Your task is to copy every line of the records below that contains "seconds".

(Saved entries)
--------------------------------------------------

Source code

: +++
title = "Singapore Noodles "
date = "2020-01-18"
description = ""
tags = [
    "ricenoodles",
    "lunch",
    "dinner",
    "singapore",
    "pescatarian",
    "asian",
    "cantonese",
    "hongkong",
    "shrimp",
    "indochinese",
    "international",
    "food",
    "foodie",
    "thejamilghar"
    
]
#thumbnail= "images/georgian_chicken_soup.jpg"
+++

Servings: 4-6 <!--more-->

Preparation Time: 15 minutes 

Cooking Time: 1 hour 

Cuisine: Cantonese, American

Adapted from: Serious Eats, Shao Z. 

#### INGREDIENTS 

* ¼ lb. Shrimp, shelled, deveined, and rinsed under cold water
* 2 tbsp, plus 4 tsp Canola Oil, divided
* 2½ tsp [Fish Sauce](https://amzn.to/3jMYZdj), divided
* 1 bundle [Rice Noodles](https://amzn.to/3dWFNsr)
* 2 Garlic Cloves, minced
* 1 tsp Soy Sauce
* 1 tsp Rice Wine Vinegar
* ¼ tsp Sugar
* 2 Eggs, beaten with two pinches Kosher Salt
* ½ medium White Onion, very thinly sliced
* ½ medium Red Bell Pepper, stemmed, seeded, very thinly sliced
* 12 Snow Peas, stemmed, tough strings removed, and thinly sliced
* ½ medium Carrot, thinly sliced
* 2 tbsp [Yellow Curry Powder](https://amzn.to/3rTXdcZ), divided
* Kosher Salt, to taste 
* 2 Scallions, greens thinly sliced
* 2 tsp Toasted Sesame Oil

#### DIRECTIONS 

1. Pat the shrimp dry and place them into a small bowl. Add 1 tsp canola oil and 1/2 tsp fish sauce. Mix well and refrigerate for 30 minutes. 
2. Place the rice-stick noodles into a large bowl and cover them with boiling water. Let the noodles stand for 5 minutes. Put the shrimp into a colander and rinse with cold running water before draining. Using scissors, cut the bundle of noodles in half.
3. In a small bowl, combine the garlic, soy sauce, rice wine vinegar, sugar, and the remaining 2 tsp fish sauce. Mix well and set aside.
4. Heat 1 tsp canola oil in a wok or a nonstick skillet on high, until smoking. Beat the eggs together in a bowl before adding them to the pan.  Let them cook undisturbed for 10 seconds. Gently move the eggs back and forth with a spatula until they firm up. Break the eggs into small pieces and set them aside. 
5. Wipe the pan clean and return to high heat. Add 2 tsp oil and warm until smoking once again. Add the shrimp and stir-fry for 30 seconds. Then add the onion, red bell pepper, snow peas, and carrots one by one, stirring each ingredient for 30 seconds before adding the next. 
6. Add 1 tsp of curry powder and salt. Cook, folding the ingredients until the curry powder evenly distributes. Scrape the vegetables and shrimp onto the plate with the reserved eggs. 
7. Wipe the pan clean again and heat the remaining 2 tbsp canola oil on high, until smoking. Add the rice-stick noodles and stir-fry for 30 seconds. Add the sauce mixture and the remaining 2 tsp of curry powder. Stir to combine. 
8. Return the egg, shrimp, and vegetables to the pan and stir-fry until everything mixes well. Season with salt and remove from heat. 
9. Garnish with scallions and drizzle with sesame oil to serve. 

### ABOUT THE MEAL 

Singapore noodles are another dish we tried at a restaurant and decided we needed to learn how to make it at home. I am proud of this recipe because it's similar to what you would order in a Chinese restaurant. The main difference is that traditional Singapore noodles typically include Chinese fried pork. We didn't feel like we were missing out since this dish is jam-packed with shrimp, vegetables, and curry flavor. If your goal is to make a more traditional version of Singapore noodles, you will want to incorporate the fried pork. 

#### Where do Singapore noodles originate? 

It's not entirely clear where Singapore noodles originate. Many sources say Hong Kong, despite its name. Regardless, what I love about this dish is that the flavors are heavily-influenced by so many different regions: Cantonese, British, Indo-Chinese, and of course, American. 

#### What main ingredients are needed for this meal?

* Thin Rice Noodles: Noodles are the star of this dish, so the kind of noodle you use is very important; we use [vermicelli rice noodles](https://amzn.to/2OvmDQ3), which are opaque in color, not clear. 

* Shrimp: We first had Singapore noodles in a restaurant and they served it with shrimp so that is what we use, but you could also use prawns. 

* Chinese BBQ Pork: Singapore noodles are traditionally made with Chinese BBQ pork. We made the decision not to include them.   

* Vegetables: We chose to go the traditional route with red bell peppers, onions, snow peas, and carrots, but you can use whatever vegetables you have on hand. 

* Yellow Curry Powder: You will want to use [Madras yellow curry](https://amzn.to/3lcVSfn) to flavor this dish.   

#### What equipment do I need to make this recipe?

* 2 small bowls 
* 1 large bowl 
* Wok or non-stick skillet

--------------------------------------------------

| Solution to this problem |
4. Heat 1 tsp canola oil in a wok or a nonstick skillet on high, until smoking. Beat the eggs together in a bowl before adding them to the pan.  Let them cook undisturbed for 10 seconds. Gently move the eggs back and forth with a spatula until they firm up. Break the eggs into small pieces and set them aside. 
5. Wipe the pan clean and return to high heat. Add 2 tsp oil and warm until smoking once again. Add the shrimp and stir-fry for 30 seconds. Then add the onion, red bell pepper, snow peas, and carrots one by one, stirring each ingredient for 30 seconds before adding the next. 
7. Wipe the pan clean again and heat the remaining 2 tbsp canola oil on high, until smoking. Add the rice-stick noodles and stir-fry for 30 seconds. Add the sauce mixture and the remaining 2 tsp of curry powder. Stir to combine. 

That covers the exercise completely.